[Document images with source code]
·····

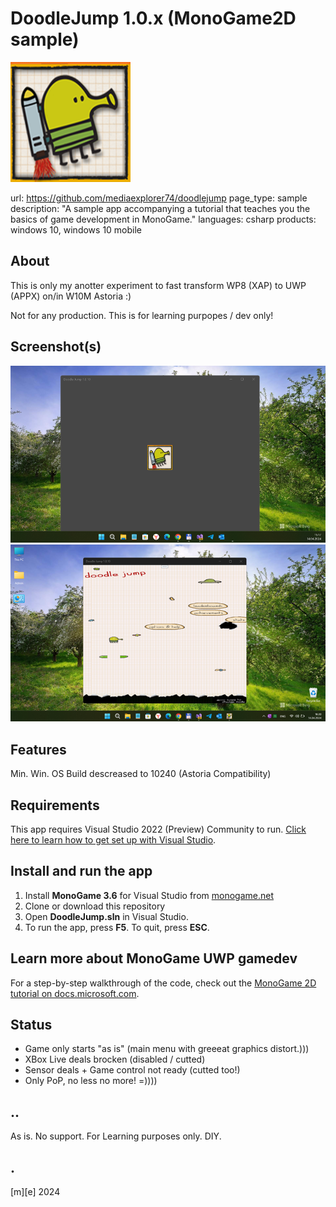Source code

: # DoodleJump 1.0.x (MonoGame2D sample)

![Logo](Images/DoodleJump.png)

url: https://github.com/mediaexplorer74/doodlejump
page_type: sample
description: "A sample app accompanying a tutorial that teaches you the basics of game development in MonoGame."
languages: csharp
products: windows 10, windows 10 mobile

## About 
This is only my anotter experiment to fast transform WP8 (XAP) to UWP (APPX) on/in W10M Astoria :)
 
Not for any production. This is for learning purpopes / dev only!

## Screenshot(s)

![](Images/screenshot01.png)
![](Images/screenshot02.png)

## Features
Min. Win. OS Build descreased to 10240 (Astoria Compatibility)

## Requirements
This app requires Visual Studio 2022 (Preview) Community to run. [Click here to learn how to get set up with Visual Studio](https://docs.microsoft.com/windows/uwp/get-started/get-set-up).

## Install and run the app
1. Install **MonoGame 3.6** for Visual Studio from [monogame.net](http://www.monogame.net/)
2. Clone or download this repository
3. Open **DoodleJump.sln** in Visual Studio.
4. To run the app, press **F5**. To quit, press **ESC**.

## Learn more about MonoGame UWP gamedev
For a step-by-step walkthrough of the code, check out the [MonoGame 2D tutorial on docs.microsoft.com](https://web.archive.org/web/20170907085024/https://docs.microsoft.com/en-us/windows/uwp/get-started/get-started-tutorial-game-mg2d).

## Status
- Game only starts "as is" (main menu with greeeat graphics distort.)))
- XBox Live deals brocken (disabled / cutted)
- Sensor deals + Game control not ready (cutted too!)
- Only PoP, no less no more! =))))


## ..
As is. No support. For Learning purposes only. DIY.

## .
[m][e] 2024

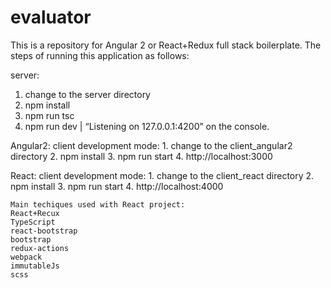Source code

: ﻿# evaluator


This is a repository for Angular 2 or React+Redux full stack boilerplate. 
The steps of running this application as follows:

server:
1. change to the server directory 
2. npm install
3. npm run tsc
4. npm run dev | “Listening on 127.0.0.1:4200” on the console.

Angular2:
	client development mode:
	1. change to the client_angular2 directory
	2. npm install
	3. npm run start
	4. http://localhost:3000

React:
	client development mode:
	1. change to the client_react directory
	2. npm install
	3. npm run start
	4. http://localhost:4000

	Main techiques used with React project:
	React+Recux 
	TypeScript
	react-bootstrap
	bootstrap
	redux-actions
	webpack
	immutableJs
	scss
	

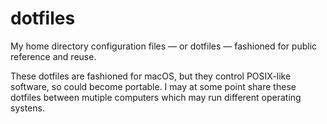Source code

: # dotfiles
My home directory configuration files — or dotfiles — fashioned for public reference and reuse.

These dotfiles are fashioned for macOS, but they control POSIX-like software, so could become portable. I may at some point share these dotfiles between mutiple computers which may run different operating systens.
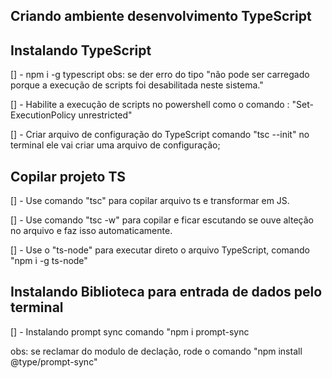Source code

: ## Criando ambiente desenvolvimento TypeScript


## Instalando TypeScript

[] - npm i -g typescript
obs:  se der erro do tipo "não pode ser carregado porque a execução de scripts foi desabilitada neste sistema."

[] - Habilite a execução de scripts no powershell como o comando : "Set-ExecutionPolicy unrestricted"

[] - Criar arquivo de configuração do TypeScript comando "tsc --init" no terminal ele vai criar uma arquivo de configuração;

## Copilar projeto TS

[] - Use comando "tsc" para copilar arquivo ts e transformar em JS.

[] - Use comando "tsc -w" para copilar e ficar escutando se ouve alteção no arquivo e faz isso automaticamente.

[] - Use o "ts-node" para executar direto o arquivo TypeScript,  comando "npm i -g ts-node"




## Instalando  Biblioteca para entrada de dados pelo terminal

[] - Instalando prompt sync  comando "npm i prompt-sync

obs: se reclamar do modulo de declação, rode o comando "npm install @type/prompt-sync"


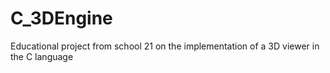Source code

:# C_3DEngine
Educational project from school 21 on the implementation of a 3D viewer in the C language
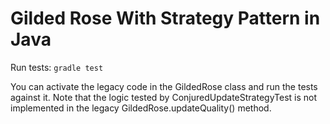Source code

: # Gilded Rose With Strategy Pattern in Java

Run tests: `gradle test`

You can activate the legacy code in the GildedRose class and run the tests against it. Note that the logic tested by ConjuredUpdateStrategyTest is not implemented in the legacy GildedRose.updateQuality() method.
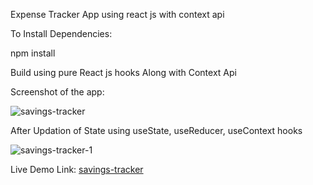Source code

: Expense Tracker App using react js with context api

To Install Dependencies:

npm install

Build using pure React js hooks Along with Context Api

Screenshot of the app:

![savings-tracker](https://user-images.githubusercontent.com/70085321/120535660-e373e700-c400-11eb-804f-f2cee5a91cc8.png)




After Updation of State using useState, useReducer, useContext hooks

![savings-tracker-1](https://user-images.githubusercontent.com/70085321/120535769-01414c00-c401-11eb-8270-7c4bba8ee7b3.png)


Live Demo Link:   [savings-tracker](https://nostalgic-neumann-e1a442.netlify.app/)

·····

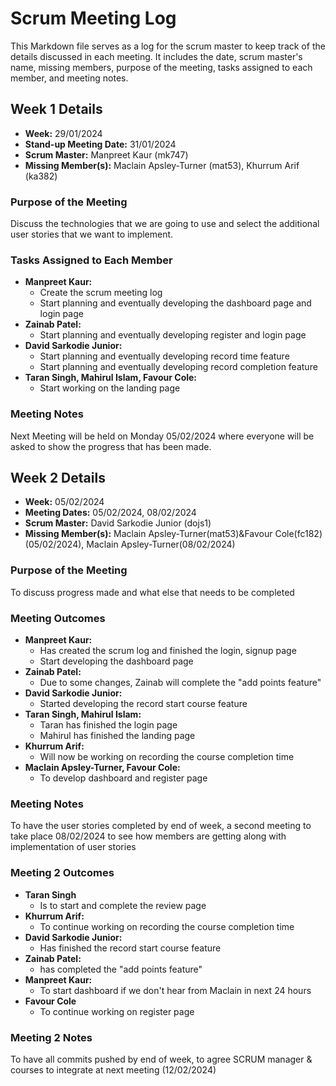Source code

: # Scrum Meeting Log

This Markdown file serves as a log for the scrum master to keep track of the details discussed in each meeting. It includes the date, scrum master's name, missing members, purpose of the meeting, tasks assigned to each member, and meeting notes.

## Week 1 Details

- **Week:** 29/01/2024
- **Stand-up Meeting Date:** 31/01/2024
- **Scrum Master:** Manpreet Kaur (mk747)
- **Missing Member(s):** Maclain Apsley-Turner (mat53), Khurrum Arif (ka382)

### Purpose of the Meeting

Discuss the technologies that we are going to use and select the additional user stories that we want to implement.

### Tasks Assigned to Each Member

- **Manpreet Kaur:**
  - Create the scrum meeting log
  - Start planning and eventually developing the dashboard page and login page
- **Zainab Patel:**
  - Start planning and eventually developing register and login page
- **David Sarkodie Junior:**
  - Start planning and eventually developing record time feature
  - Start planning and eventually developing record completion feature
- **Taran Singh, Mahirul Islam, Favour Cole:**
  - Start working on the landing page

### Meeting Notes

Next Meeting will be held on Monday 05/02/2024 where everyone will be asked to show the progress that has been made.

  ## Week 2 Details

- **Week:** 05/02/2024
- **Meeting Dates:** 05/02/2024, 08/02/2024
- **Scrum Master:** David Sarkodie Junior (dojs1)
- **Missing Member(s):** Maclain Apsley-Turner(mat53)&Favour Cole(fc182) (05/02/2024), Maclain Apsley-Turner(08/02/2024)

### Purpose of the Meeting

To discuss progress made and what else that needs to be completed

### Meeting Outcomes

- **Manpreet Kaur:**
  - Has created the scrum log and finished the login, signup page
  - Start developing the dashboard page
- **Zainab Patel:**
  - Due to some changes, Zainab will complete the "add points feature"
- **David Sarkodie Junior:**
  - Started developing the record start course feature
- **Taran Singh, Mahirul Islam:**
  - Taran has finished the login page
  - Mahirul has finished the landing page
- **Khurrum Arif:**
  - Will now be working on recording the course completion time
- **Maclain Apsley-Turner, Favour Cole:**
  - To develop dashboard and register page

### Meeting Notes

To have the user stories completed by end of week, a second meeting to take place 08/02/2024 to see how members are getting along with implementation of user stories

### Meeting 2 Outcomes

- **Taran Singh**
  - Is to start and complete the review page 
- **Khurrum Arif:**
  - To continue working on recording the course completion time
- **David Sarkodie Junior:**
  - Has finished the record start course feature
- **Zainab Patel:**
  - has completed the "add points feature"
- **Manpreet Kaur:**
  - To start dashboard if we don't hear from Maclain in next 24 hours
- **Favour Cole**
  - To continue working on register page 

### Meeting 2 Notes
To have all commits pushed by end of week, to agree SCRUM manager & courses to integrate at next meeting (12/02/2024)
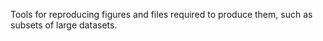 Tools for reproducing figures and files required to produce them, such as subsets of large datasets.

·····

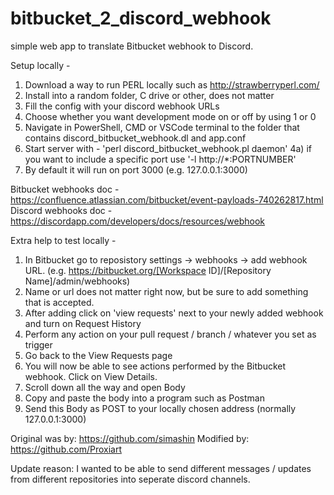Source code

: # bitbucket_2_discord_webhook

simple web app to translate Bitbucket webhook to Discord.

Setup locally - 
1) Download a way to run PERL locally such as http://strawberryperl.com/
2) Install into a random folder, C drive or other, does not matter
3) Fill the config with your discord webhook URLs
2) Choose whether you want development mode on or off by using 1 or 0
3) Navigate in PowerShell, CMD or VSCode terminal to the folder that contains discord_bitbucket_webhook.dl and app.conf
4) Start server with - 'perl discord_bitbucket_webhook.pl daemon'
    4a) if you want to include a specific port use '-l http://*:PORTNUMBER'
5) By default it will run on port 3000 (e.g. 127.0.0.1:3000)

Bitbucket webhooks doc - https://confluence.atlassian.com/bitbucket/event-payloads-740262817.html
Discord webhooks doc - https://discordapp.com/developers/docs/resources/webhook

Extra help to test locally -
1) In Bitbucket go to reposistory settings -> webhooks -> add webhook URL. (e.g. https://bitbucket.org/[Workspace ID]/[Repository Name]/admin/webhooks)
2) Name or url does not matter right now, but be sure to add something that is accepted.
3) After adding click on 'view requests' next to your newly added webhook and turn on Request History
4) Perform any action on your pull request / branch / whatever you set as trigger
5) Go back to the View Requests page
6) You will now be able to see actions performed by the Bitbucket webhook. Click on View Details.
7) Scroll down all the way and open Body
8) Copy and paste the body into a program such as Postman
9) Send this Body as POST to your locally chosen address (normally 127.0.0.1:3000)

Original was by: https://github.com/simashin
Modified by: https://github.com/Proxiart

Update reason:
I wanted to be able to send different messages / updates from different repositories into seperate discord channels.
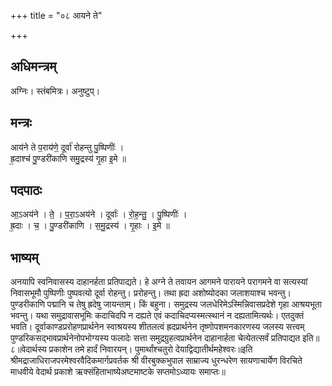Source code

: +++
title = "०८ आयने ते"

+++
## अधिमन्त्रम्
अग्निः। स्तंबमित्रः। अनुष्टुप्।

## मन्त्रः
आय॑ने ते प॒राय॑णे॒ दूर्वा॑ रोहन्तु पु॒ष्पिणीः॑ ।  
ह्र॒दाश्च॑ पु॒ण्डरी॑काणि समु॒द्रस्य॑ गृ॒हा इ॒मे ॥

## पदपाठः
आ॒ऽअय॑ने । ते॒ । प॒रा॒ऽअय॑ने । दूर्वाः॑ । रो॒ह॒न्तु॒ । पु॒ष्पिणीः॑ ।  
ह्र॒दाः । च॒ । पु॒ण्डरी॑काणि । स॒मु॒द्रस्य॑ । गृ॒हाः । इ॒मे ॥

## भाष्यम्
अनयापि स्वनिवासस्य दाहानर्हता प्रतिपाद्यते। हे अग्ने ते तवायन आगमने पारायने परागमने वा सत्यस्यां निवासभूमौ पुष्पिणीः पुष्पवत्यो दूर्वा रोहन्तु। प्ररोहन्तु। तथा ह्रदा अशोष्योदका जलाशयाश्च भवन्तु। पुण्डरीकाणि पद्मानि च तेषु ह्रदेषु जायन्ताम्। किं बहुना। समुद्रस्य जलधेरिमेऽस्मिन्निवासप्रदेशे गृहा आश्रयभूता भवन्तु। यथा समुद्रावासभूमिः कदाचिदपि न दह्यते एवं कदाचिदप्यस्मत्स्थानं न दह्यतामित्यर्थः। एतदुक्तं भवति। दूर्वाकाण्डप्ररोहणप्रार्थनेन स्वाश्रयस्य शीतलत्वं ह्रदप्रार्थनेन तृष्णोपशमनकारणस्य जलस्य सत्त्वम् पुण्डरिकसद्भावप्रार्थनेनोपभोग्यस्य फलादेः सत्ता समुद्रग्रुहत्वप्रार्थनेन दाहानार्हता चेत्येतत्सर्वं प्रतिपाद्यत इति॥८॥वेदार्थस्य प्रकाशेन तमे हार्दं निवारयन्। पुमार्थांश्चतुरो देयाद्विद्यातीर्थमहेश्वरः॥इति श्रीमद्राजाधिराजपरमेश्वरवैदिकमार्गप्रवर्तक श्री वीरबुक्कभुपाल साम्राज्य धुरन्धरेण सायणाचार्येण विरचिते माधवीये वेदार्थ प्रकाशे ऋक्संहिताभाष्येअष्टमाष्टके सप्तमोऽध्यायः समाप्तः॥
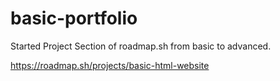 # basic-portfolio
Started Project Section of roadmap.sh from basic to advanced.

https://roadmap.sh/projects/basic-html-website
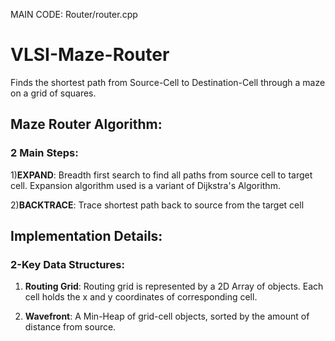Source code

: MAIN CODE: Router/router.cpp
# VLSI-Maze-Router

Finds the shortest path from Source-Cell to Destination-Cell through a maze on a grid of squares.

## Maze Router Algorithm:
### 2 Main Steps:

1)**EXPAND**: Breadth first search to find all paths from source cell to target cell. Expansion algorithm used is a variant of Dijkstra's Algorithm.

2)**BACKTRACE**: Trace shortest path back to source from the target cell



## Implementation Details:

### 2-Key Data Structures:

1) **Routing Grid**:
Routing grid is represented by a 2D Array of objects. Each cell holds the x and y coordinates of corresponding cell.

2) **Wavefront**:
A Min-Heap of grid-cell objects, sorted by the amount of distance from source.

·····

* **YOUR INSTRUCTIONS**
From the entries, copy every line in which the word "used" occurs.

* **PROBLEM SOLUTION**
	Main techiques used with React project:
1)**EXPAND**: Breadth first search to find all paths from source cell to target cell. Expansion algorithm used is a variant of Dijkstra's Algorithm.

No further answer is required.